Dit weekend zijn we 5 weken voor de marathon. Van tapering is nog geen sprake. Integendeel, er moet een lange duurloop gelopen worden, misschien wel dé langste.
Gelukkig heeft een weekend twee dagen. Daags na de duurloop van afgelopen vrijdag, vond ik het te gevaarlijk om opnieuw een lange duurloop te doen. De kans op blessures ligt steeds op de loer en dus nam ik voor alle zekerheid toch maar een rustdagje. Op zondag is er gelukkig ook tijd om me af te zonderen van de familie om zo mijn langeduutraining af te werken. Als scenario houd ik het vrij eenvoudig. Ik kies voor de zekerheid en loop langs een gekend parcours: de Horstroute. Deze route is eigenlijk voor fietsers, maar is eveneens bijzonder geschikt voor duurlopers.
Een vroege vogel ben ik nooit geweest en zelfs voor een lange duurloop sta ik niet vroeger op. Na het ontbijt begin ik me klaar te maken. Naast omkleden, maak ik een isotone drank klaar. Eentje drink ik reeds voor de start; de andere neem ik mee om tijdens het lopen te kunnen bijtanken. Bovendien wapen ik mij met enkele gelletjes om extra energie te kunnen aanspreken.
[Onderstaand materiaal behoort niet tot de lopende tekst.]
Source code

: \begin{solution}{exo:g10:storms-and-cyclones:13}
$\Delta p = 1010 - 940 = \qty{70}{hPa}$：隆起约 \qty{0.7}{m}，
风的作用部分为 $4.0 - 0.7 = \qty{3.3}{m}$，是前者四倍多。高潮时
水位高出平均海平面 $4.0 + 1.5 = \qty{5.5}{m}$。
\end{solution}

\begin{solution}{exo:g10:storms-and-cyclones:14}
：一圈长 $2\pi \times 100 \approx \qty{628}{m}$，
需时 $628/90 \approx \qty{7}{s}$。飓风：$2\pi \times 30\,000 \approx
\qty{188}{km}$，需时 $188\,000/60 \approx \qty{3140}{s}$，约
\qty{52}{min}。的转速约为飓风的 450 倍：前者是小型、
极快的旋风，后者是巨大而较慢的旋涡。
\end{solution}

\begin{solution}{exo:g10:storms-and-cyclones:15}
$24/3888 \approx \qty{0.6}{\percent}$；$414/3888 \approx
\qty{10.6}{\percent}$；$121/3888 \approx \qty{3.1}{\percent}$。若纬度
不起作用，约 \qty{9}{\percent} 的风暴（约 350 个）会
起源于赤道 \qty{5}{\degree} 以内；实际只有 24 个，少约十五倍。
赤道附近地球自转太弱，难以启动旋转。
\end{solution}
Na één kilometer moet ik al wat ‘klimmen’. Hierdoor komt de hartslag al vrij snel iets hoger liggen, maar dit kan mij alleen maar ten goede komen, omdat dit ook het scenario wordt in New York. Vanaf de start tot het midden van de brug moet er ook geklommen worden. Dit is zelfs de zwaarste klim van de hele marathon, ook al zal de lichtere klim om het einde veel zwaarder aanvoelen. Met meer dan 20.000 hoogtemeters in 2016 moet ik wel voldoende hellingen gelopen hebben om deze rimpels aan te kunnen.
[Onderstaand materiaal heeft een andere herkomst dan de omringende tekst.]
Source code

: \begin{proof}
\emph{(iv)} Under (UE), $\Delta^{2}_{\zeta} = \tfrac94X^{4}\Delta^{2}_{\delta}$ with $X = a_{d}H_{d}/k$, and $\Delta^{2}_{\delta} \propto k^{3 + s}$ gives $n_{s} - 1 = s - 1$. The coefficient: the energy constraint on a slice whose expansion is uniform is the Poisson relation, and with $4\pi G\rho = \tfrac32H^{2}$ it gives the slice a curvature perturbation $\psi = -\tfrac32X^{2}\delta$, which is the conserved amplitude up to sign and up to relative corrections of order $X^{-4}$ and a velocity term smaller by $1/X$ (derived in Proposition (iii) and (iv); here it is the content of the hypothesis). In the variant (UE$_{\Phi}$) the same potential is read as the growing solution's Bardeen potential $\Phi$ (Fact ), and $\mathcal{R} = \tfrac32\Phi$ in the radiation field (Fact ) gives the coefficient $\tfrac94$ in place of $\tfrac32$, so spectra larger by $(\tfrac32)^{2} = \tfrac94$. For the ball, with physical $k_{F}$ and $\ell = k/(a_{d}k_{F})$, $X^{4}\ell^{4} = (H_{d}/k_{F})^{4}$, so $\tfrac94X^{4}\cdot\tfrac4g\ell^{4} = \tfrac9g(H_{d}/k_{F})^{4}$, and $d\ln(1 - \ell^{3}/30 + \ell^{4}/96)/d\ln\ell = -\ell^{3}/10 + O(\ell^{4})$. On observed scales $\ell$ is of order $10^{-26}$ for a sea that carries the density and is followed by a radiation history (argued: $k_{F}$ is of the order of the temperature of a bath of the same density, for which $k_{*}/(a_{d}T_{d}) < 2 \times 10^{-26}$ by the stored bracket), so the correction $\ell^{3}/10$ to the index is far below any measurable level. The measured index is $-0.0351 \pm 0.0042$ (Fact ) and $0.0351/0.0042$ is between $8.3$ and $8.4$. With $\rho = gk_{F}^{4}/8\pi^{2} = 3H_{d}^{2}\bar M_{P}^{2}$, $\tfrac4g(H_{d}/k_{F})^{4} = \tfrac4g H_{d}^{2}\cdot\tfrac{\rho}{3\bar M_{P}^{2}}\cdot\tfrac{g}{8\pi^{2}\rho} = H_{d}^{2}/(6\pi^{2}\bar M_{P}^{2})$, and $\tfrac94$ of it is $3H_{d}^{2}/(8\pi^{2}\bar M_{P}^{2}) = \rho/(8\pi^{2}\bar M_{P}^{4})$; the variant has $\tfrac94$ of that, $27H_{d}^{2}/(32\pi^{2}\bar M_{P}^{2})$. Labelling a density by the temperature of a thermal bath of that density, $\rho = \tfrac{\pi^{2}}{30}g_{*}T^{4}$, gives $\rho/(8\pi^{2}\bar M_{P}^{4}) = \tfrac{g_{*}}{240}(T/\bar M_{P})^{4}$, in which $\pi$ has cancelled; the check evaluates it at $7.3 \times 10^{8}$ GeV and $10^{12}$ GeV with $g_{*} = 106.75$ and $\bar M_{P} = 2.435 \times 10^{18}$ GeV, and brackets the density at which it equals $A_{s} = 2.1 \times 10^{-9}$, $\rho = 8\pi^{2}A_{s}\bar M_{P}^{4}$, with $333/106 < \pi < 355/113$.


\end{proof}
Toch heb ik na enkele kilometer een probleem. Ik moet plassen! Gaat dit gevoel vanzelf weg? Ik loop nog een tijdje door. Wat als dit gebeurt in New York? Hier heb je niet al te veel mogelijkheden om te gaan plassen. Bovendien vrees ik dat op het parcours alle mobiele toiletten bezet gaan zijn en ik heb zeker geen zin om daar te staan aanschuiven. Veel bomen of struiken zal je in the big city niet tegenkomen. Hoe meer ik aan dit probleem denk, hoe erger of eerder hoe dringender het wordt. Gelukkig zijn er hier wel mogelijkheden genoeg en houd ik ergens halt om me te verlossen van dit gevoel. Het wordt dus heel belangrijk om voldoende keren naar toilet te gaan vóór de start.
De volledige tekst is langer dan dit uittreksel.